* [Your instructions]
Return, verbatim and in full, the records that follow, but not their pictures.

-- Extracted records follows --

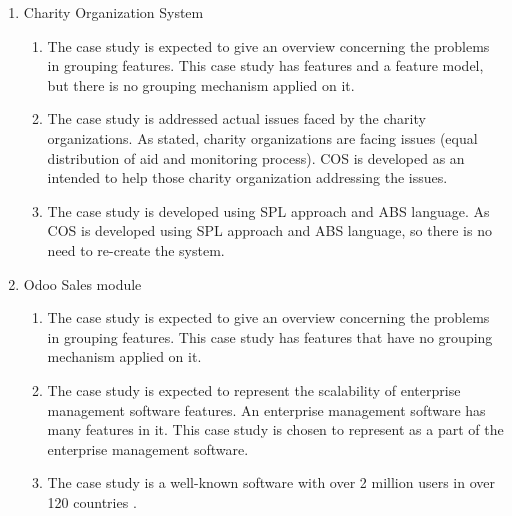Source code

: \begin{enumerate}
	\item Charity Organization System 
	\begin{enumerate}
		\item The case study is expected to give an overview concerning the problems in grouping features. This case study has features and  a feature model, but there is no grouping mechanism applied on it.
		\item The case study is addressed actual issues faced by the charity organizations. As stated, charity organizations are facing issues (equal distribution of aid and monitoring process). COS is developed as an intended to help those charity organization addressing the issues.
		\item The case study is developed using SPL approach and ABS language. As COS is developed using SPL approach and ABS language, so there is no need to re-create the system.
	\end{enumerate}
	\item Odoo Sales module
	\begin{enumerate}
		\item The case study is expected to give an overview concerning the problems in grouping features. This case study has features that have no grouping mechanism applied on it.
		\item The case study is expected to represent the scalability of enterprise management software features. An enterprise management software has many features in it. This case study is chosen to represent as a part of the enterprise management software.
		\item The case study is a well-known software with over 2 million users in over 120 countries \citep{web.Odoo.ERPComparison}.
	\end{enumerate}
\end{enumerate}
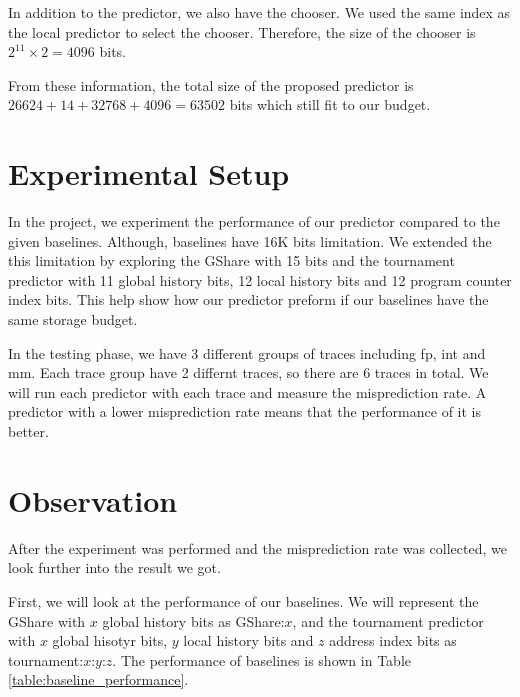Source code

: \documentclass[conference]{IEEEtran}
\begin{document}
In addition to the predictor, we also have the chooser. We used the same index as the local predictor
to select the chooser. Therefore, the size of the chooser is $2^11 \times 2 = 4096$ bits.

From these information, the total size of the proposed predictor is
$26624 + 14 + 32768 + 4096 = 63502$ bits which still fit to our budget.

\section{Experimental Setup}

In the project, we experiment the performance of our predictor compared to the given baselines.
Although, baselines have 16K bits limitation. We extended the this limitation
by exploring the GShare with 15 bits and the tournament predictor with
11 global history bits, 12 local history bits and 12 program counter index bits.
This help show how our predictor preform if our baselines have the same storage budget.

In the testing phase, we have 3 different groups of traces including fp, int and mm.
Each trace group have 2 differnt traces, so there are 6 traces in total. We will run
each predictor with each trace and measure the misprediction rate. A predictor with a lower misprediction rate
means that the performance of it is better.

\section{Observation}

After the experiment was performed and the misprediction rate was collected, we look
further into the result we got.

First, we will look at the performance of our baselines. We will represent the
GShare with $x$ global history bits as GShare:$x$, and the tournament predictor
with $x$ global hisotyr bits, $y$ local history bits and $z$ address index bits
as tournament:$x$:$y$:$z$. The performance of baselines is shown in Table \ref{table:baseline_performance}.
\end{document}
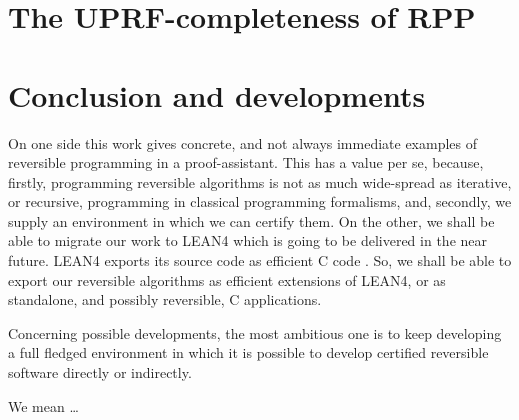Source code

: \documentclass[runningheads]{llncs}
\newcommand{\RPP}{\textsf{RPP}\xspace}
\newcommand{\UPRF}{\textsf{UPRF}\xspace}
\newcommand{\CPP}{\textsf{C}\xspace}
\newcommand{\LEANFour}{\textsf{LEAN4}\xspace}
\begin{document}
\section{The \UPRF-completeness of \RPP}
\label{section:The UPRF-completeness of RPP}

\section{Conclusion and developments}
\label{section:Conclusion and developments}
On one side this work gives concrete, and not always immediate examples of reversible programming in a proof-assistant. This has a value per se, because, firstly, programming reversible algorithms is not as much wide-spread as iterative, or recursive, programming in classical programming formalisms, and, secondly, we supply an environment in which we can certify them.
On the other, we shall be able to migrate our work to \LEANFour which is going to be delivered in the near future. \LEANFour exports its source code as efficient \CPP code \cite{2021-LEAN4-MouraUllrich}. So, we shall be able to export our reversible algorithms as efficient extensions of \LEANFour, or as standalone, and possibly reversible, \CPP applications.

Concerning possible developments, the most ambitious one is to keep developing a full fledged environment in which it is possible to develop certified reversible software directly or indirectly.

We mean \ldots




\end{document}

-- Extracted records concluded --

* [Reply to the exercise]
Source code

: \begin{enumerate}
	\item Charity Organization System 
	\begin{enumerate}
		\item The case study is expected to give an overview concerning the problems in grouping features. This case study has features and  a feature model, but there is no grouping mechanism applied on it.
		\item The case study is addressed actual issues faced by the charity organizations. As stated, charity organizations are facing issues (equal distribution of aid and monitoring process). COS is developed as an intended to help those charity organization addressing the issues.
		\item The case study is developed using SPL approach and ABS language. As COS is developed using SPL approach and ABS language, so there is no need to re-create the system.
	\end{enumerate}
	\item Odoo Sales module
	\begin{enumerate}
		\item The case study is expected to give an overview concerning the problems in grouping features. This case study has features that have no grouping mechanism applied on it.
		\item The case study is expected to represent the scalability of enterprise management software features. An enterprise management software has many features in it. This case study is chosen to represent as a part of the enterprise management software.
		\item The case study is a well-known software with over 2 million users in over 120 countries \citep{web.Odoo.ERPComparison}.
	\end{enumerate}
\end{enumerate}
Source code

: \documentclass[conference]{IEEEtran}
\begin{document}
In addition to the predictor, we also have the chooser. We used the same index as the local predictor
to select the chooser. Therefore, the size of the chooser is $2^11 \times 2 = 4096$ bits.

From these information, the total size of the proposed predictor is
$26624 + 14 + 32768 + 4096 = 63502$ bits which still fit to our budget.

\section{Experimental Setup}

In the project, we experiment the performance of our predictor compared to the given baselines.
Although, baselines have 16K bits limitation. We extended the this limitation
by exploring the GShare with 15 bits and the tournament predictor with
11 global history bits, 12 local history bits and 12 program counter index bits.
This help show how our predictor preform if our baselines have the same storage budget.

In the testing phase, we have 3 different groups of traces including fp, int and mm.
Each trace group have 2 differnt traces, so there are 6 traces in total. We will run
each predictor with each trace and measure the misprediction rate. A predictor with a lower misprediction rate
means that the performance of it is better.

\section{Observation}

After the experiment was performed and the misprediction rate was collected, we look
further into the result we got.

First, we will look at the performance of our baselines. We will represent the
GShare with $x$ global history bits as GShare:$x$, and the tournament predictor
with $x$ global hisotyr bits, $y$ local history bits and $z$ address index bits
as tournament:$x$:$y$:$z$. The performance of baselines is shown in Table \ref{table:baseline_performance}.
\end{document}
Source code

: \documentclass[runningheads]{llncs}
\newcommand{\RPP}{\textsf{RPP}\xspace}
\newcommand{\UPRF}{\textsf{UPRF}\xspace}
\newcommand{\CPP}{\textsf{C}\xspace}
\newcommand{\LEANFour}{\textsf{LEAN4}\xspace}
\begin{document}
\section{The \UPRF-completeness of \RPP}
\label{section:The UPRF-completeness of RPP}

\section{Conclusion and developments}
\label{section:Conclusion and developments}
On one side this work gives concrete, and not always immediate examples of reversible programming in a proof-assistant. This has a value per se, because, firstly, programming reversible algorithms is not as much wide-spread as iterative, or recursive, programming in classical programming formalisms, and, secondly, we supply an environment in which we can certify them.
On the other, we shall be able to migrate our work to \LEANFour which is going to be delivered in the near future. \LEANFour exports its source code as efficient \CPP code \cite{2021-LEAN4-MouraUllrich}. So, we shall be able to export our reversible algorithms as efficient extensions of \LEANFour, or as standalone, and possibly reversible, \CPP applications.

Concerning possible developments, the most ambitious one is to keep developing a full fledged environment in which it is possible to develop certified reversible software directly or indirectly.

We mean \ldots




\end{document}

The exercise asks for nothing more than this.